Pedro Sérgio dos Santos, doutor em direito público e mestre em criminologia
Leonardo Pereira complementa, afirmando que o vício em jogos pode funcionar como um mecanismo de defesa para evitar enfrentar problemas da vida real. Ele aponta que o tratamento ideal inclui terapia cognitivo-comportamental, além de grupos de apoio e, em casos mais graves, medicamentos que ajudem a reduzir os sintomas de abstinência.
O jovem pode se refugiar no jogo para evitar conflitos ou situações indesejadas. Quando essa fuga é impedida, há uma ruptura no equilíbrio emocional, levando a explosões de raiva como vimos nesse caso”
Leonardo Mendes Cardoso, médico, doutor em psicologia, professor de medina legal e perito
A criminalização de atos violentos relacionados ao vício em jogos também é uma preocupação crescente. Pedro Sérgio ressalta a necessidade de uma legislação mais rígida que regule o acesso de menores a esses jogos. “O Brasil precisa avançar na criação de leis que protejam os jovens do uso indiscriminado de jogos eletrônicos. Atualmente, o ECA oferece proteção, mas carece de mecanismos específicos para enfrentar essa nova forma de dependência.”
Além dos aspectos legais, há também a questão da saúde pública. Uma pesquisa da USP revelou que cerca de 28% dos adolescentes brasileiros apresentam uso problemático de jogos eletrônicos, um número alarmante que exige políticas públicas de prevenção e tratamento. “Os pais têm um papel fundamental, mas a sociedade como um todo precisa estar atenta. Campanhas de conscientização e a implementação de ferramentas de controle parental mais eficazes são essenciais”, defende Leonardo.

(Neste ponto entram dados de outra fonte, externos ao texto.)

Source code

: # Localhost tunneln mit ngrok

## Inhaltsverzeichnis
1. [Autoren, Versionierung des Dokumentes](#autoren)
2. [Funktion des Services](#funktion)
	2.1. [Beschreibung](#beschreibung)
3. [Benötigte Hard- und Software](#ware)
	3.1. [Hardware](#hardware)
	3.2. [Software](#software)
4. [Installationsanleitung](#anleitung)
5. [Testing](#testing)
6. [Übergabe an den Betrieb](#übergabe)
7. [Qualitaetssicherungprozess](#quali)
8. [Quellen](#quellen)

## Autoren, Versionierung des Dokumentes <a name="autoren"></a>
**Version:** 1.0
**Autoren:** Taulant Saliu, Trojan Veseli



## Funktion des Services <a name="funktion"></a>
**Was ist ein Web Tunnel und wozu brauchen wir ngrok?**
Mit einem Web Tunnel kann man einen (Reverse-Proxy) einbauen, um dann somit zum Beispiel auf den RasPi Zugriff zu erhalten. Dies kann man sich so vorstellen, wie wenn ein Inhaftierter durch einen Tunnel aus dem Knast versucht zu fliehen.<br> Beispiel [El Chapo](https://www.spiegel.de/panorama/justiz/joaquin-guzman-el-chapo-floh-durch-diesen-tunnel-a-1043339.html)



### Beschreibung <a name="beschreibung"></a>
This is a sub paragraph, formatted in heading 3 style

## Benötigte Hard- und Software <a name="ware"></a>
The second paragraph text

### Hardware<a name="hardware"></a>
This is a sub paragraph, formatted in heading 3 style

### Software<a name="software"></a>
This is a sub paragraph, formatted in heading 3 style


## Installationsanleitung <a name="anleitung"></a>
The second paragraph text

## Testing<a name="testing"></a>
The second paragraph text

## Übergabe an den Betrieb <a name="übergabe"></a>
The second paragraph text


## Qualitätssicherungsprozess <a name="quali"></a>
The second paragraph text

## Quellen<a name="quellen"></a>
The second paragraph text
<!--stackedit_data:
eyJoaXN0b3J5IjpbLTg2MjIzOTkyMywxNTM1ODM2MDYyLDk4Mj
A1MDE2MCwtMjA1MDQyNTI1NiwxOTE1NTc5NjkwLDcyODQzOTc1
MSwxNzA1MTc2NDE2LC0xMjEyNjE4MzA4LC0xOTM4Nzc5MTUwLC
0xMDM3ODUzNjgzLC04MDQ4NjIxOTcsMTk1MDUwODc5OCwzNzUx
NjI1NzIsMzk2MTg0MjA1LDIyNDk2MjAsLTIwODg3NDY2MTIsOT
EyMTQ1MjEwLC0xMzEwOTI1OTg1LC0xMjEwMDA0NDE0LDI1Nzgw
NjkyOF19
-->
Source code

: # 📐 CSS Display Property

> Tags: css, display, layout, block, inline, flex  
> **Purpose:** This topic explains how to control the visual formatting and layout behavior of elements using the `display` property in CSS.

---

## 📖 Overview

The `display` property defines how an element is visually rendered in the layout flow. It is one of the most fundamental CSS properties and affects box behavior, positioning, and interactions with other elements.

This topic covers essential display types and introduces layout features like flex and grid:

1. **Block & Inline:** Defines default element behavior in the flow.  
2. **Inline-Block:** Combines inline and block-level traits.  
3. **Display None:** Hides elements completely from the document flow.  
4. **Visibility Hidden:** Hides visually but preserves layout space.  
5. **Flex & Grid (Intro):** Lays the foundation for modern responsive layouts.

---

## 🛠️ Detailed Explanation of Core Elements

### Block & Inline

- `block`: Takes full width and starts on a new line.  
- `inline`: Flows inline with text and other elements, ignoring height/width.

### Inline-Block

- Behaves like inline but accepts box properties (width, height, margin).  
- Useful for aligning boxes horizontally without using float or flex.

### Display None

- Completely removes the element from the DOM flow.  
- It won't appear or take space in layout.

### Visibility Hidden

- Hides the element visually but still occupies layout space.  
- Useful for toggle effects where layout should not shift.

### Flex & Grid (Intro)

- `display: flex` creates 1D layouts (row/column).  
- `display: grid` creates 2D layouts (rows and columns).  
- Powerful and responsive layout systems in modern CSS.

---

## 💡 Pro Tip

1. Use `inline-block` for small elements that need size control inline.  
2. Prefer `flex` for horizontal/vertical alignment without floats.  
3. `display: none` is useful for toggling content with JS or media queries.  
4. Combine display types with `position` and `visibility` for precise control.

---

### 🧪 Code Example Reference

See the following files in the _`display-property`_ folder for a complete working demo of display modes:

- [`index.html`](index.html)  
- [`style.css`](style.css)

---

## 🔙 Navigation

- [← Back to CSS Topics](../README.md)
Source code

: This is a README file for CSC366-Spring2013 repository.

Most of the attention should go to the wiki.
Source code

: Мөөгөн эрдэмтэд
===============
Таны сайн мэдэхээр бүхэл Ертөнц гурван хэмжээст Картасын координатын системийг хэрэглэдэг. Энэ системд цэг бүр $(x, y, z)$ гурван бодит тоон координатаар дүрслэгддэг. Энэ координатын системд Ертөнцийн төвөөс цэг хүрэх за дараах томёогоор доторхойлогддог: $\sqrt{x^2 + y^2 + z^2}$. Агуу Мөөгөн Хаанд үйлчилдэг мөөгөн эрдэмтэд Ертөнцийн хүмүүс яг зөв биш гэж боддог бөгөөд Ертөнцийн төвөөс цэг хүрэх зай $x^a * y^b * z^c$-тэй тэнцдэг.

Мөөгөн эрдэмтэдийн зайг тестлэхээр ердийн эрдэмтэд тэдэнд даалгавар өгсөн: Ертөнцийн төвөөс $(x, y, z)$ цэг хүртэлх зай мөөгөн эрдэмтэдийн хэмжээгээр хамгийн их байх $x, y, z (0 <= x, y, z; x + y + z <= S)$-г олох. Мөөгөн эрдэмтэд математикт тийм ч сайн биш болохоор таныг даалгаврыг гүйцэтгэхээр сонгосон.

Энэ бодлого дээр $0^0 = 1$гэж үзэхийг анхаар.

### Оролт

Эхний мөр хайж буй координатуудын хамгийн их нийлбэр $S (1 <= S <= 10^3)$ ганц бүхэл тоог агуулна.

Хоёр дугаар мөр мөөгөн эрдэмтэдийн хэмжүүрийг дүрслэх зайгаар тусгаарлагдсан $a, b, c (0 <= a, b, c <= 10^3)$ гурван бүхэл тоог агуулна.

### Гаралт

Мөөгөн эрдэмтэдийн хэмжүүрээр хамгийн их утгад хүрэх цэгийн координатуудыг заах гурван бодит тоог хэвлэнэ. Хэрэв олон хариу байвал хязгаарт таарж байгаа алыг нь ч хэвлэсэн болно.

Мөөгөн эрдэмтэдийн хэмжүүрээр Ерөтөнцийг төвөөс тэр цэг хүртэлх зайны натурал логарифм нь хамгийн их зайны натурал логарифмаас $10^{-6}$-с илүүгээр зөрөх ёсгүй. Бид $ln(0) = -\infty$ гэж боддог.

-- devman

A Nota Técnica sugere a criação de núcleos de monitoramento que possam rastrear o impacto do uso de jogos eletrônicos no comportamento dos jovens e na criminalidade associada. Pedro Sérgio acredita que esse monitoramento é essencial para entender a extensão do problema e desenvolver políticas mais eficazes. “Se tivermos dados concretos sobre a relação entre jogos eletrônicos e comportamentos violentos, será possível implementar ações preventivas e punitivas de maneira mais assertiva.”
No contexto familiar, o episódio de São Paulo serve como um alerta para que os pais prestem mais atenção ao comportamento de seus filhos. “A falta de diálogo e o uso excessivo de jogos podem se transformar em uma bomba-relógio. É preciso estabelecer limites claros, mas também buscar ajuda profissional quando o comportamento foge do controle”, recomenda Leonardo.
A tragédia familiar em São Paulo e os dados alarmantes de uso problemático de jogos no Brasil colocam em pauta a urgência de uma regulamentação adequada. “Se não houver uma intervenção legislativa e uma conscientização da sociedade, veremos mais casos de dependência, com consequências trágicas como essa”, finaliza Pedro Sérgio. O caminho para o controle do vício em jogos eletrônicos passa por um esforço conjunto entre legisladores, pais e profissionais da saúde.